*WORK ITEM*.
Select the lines below containing the word "selectors".

[Records drawn from a dataset]
------

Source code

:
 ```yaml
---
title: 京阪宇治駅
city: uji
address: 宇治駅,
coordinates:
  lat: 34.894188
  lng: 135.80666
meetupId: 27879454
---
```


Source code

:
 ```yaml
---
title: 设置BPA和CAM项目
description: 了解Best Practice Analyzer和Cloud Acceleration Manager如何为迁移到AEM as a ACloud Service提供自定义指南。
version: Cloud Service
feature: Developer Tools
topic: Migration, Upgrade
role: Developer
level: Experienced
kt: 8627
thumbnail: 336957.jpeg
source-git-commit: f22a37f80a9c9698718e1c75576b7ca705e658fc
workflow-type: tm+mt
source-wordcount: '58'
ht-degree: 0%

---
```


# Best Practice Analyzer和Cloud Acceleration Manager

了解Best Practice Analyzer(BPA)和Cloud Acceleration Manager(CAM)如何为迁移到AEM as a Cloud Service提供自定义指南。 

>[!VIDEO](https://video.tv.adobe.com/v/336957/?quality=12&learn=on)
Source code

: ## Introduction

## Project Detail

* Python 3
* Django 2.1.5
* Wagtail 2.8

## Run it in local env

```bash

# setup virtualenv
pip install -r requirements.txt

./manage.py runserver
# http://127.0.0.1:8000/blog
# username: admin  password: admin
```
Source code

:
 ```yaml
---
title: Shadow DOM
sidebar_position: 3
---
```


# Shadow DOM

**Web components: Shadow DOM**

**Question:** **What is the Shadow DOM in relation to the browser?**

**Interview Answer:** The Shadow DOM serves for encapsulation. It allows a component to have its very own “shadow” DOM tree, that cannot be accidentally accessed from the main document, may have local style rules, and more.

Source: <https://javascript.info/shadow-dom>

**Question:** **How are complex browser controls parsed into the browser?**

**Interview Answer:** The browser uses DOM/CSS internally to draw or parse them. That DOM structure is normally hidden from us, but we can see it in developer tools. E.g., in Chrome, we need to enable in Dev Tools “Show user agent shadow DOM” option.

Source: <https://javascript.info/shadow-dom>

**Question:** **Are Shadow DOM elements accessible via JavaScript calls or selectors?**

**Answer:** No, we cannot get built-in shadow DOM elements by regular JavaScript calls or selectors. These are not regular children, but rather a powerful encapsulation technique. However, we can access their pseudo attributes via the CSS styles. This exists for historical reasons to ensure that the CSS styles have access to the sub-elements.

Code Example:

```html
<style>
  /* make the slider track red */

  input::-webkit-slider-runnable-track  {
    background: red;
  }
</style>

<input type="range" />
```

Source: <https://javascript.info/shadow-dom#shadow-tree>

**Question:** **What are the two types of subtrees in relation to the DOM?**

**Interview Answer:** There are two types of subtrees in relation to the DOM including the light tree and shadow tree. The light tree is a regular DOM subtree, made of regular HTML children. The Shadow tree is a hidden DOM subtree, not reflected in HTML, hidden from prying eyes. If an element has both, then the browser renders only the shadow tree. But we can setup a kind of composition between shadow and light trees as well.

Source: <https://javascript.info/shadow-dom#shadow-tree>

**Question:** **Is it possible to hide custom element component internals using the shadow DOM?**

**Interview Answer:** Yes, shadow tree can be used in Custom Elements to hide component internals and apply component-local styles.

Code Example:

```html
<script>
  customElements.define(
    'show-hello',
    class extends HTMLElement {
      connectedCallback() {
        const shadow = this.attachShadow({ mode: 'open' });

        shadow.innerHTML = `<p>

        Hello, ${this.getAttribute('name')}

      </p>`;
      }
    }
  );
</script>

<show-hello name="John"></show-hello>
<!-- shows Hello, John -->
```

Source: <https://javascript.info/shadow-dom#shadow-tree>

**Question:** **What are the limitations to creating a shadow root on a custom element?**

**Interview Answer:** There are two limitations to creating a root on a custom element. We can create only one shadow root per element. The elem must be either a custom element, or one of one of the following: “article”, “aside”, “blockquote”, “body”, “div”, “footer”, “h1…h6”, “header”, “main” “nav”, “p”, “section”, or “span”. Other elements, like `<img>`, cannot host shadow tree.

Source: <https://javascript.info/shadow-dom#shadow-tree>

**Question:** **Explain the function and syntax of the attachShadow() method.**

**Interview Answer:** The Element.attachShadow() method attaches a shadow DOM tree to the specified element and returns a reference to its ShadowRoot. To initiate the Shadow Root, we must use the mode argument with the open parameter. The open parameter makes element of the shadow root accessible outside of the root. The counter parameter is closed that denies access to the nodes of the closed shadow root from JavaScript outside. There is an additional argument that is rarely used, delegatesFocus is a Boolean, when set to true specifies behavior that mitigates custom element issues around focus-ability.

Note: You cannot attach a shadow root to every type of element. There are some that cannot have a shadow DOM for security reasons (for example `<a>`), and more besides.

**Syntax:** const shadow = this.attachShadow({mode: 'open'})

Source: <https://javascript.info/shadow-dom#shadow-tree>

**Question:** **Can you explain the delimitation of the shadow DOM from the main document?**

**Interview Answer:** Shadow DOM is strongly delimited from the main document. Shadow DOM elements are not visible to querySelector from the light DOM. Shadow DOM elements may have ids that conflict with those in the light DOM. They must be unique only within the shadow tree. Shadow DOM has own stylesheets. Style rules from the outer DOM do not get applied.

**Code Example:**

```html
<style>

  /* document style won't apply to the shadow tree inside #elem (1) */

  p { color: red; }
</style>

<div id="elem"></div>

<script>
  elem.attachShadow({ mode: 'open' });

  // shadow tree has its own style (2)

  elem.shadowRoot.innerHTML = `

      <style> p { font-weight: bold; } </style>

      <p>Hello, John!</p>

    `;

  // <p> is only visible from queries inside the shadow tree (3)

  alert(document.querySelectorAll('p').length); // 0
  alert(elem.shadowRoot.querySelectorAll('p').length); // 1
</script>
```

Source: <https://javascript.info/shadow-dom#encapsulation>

------

*OUTPUT*.
**Question:** **Are Shadow DOM elements accessible via JavaScript calls or selectors?**
**Answer:** No, we cannot get built-in shadow DOM elements by regular JavaScript calls or selectors. These are not regular children, but rather a powerful encapsulation technique. However, we can access their pseudo attributes via the CSS styles. This exists for historical reasons to ensure that the CSS styles have access to the sub-elements.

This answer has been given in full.